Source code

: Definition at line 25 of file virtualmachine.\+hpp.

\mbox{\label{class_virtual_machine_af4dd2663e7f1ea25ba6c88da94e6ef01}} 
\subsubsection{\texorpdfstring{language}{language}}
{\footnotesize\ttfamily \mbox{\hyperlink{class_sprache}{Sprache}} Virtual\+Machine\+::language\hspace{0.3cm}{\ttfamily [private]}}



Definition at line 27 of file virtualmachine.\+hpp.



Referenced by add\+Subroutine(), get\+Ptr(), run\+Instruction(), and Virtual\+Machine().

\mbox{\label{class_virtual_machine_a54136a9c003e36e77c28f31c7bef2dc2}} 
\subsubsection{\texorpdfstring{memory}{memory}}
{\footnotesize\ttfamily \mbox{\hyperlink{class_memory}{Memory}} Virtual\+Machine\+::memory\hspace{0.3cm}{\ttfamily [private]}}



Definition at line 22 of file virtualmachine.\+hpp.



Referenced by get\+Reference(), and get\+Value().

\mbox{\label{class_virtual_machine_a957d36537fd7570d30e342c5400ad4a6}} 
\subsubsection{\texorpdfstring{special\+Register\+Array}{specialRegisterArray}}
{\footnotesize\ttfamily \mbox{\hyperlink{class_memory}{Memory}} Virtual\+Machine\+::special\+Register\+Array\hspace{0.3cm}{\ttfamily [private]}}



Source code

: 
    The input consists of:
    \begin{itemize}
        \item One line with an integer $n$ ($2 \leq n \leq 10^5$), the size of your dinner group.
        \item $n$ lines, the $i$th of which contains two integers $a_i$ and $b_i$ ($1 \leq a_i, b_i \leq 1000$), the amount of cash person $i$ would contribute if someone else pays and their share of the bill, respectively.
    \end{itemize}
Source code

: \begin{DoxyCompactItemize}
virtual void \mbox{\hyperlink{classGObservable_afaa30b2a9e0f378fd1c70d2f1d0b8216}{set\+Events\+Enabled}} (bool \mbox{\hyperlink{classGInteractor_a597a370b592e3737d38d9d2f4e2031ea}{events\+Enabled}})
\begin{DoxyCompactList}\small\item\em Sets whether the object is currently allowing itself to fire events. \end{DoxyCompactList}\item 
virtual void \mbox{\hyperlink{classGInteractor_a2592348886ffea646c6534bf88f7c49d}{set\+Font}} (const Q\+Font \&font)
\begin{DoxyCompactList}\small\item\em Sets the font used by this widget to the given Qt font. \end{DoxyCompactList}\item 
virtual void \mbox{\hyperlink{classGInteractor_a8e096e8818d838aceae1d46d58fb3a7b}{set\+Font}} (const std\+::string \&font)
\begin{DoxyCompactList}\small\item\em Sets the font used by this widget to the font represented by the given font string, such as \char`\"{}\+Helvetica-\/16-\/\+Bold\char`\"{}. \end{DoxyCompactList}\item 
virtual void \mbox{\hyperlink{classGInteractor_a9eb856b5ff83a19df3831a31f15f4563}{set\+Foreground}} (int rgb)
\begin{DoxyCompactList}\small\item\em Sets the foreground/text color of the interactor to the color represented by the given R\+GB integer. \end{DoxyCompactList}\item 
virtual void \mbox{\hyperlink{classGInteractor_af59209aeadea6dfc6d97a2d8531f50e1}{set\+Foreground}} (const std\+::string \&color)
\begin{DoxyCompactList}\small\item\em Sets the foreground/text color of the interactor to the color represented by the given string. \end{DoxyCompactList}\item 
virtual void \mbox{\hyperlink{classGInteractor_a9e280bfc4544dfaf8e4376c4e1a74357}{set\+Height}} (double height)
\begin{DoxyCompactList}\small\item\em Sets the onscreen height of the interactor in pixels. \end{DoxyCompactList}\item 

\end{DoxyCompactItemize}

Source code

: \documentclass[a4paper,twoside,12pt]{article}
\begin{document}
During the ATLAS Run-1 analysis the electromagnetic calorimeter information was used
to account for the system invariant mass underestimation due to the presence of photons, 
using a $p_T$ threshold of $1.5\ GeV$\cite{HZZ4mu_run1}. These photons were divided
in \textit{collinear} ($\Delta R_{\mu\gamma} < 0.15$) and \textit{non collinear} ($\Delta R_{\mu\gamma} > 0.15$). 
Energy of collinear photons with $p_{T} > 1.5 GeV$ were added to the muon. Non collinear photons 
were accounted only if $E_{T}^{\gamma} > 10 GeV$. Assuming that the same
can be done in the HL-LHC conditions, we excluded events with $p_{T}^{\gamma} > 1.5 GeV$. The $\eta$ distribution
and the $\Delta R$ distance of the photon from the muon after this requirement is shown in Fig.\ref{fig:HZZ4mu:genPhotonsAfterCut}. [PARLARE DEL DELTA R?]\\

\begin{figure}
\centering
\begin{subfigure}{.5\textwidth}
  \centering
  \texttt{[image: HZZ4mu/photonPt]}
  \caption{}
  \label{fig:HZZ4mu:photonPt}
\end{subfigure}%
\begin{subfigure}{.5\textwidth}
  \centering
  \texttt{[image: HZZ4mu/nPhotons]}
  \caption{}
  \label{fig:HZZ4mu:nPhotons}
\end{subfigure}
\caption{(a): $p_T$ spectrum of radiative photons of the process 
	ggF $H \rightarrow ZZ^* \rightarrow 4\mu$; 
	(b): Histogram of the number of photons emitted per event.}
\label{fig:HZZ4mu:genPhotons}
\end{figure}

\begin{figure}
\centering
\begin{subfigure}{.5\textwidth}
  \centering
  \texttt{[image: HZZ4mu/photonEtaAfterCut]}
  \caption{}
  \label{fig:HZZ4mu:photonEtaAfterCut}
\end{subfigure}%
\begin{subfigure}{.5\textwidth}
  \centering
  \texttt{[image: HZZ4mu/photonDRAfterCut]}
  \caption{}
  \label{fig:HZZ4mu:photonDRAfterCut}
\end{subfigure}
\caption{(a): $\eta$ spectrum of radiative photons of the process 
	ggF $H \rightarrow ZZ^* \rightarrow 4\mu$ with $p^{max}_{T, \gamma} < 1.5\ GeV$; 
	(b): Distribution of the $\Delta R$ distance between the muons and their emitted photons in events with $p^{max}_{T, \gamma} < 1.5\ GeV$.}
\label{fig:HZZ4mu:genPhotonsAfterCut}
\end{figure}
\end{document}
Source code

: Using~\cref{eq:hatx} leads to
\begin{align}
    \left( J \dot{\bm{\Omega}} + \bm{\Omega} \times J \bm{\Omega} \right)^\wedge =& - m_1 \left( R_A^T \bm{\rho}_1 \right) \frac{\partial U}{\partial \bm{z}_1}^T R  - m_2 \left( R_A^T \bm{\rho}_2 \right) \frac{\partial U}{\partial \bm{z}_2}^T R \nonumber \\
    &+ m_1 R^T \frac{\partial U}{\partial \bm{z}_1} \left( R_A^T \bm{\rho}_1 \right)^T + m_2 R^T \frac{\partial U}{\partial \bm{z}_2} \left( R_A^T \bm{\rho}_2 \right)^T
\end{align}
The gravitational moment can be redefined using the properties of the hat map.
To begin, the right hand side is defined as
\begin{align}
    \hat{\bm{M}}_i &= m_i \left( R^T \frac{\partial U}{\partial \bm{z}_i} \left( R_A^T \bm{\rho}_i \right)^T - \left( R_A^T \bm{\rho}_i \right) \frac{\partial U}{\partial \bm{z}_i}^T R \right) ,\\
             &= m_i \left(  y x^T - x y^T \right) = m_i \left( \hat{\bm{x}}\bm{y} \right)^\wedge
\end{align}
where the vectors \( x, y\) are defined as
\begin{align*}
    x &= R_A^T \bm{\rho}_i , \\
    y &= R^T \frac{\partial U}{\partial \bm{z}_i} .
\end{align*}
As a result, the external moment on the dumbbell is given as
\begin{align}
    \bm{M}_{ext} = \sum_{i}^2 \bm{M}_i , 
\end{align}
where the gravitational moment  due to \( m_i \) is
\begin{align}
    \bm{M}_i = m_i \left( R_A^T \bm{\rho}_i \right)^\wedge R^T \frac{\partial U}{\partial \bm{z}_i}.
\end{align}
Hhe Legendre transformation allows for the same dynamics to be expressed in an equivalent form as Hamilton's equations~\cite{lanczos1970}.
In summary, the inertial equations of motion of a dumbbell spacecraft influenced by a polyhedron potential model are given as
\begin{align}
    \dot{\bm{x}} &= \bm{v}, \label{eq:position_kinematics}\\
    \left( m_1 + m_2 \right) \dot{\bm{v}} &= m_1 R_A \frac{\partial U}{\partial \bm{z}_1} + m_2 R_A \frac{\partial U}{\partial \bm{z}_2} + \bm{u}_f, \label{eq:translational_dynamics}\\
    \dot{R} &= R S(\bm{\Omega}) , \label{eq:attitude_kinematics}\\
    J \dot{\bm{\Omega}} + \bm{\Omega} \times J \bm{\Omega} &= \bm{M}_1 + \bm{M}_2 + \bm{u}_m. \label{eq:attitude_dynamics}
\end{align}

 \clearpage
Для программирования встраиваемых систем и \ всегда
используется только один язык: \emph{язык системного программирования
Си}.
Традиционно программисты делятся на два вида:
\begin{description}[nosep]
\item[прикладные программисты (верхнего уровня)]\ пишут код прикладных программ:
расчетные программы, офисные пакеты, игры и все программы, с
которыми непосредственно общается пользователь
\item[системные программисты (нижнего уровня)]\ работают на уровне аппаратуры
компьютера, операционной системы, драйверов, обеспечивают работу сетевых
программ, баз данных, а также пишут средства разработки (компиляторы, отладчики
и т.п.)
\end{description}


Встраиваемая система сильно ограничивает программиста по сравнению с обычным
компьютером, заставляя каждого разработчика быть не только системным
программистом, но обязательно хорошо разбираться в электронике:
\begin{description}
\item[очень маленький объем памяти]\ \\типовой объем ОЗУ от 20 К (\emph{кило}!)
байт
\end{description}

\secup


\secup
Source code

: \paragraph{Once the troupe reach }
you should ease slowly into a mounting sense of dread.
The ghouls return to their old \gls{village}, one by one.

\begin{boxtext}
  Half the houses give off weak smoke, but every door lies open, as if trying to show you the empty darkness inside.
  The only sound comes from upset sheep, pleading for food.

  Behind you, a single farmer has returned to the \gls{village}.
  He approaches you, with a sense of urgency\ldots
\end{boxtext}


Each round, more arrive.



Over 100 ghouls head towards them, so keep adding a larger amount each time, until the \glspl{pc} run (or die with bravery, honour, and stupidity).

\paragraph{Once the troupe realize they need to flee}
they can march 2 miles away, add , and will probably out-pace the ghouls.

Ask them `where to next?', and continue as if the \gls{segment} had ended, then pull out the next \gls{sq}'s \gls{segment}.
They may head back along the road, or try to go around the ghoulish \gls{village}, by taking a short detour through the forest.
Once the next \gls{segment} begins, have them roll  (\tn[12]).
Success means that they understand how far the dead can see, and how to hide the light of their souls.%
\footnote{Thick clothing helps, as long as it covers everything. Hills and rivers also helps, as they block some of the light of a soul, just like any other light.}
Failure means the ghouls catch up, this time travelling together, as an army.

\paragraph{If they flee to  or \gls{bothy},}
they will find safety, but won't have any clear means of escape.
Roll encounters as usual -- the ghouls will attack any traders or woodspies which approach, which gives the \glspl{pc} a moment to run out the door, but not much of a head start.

--

Assignment =
From the records above, pull every line that carries the word "troupe".

Reply =
: \paragraph{Once the troupe reach }
\paragraph{Once the troupe realize they need to flee}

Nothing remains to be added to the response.